Giuseppe… Silvia chiama per nome l’uomo che ha ucciso l’amore della sua vita. “Non l’ho mai odiato – spiega -, ne ho sempre provato pena. Per lui e pena per i suoi familiari. Credo che il papà di Giuseppe sia morto di crepacuore. Ora, sommessamente, vorrei dire, accostandomi con rispetto a chi soffre: non bisogna odiare, soprattutto se il dolore è provocato dalla follia. Io non odio. Mio figlio non odia. Era un bambino e mi chiedeva: ‘Mamma, perché quell’uomo voleva male a papà?’. Gli rispondevo: ‘Amore mio, non capiva nulla e non gli voleva male’. La sofferenza è innegabile. Noi non viviamo più ad Aci Castello, ma ogni volta che torno è una festa”.

L’amore di Silvia e Michele

Silvia e Michele si erano conosciuti nella magia di un lungomare di pietra lavica e gelsomini, in estate: “Mi sono innamorata di Michele che avevo tredici anni.
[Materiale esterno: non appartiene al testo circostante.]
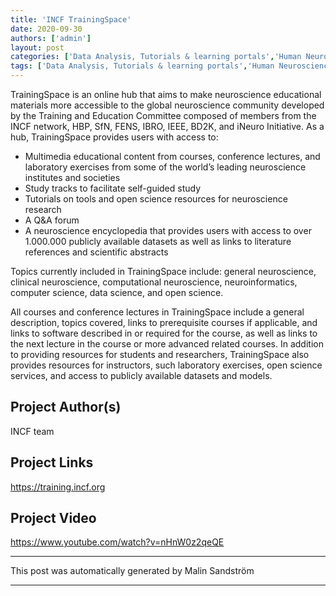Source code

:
 ```yaml
---
title: 'INCF TrainingSpace'
date: 2020-09-30
authors: ['admin']
layout: post
categories: ['Data Analysis, Tutorials & learning portals','Human Neuroscience','Computational Neuroscience','Simulations']
tags: ['Data Analysis, Tutorials & learning portals','Human Neuroscience','Computational Neuroscience','Simulations']
---
```

TrainingSpace is an online hub that aims to make neuroscience educational materials more accessible to the global neuroscience community developed by the Training and Education Committee composed of members from the INCF network, HBP, SfN, FENS, IBRO, IEEE, BD2K, and iNeuro Initiative. As a hub, TrainingSpace provides users with access to:

* Multimedia educational content from courses, conference lectures, and laboratory exercises from some of the world’s leading neuroscience institutes and societies
* Study tracks to facilitate self-guided study
* Tutorials on tools and open science resources for neuroscience research
* A Q&A forum 
* A neuroscience encyclopedia that provides users with access to over 1.000.000 publicly available datasets as well as links to literature references and scientific abstracts

Topics currently included in TrainingSpace include: general neuroscience, clinical neuroscience, computational neuroscience, neuroinformatics, computer science, data science, and open science. 

All courses and conference lectures in TrainingSpace include a general description, topics covered, links to prerequisite courses if applicable, and links to software described in or required for the course, as well as links to the next lecture in the course or more advanced related courses. In addition to providing resources for students and researchers, TrainingSpace also provides resources for instructors, such laboratory exercises, open science services, and access to publicly available datasets and models.
## Project Author(s)
INCF team
## Project Links
https://training.incf.org
## Project Video
https://www.youtube.com/watch?v=nHnW0z2qeQE
***
This post was automatically generated by
Malin Sandström
***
Lui ne aveva diciassette. Mi affacciavo al balcone e, in strada, vedevo questo ragazzo alto, bellissimo, che tornava, piano piano dalla piazza. Me lo mangiavo con gli occhi. Lo osservavo fino a quando non rincasava. Una sera pure lui iniziò a guardarmi. Ci siamo fidanzati che avevo sedici anni. Quattordici anni di fidanzamento, quattordici di matrimonio. Eravamo sempre insieme, senza invasioni, senza pesantezza, con la libertà di cercarci…”. Chiediamo una foto prima dei saluti. “Aspetti che la cerco”. Eccola, è questa che vediamo tutti. E il profumo dei sorrisi arriva fino a qui.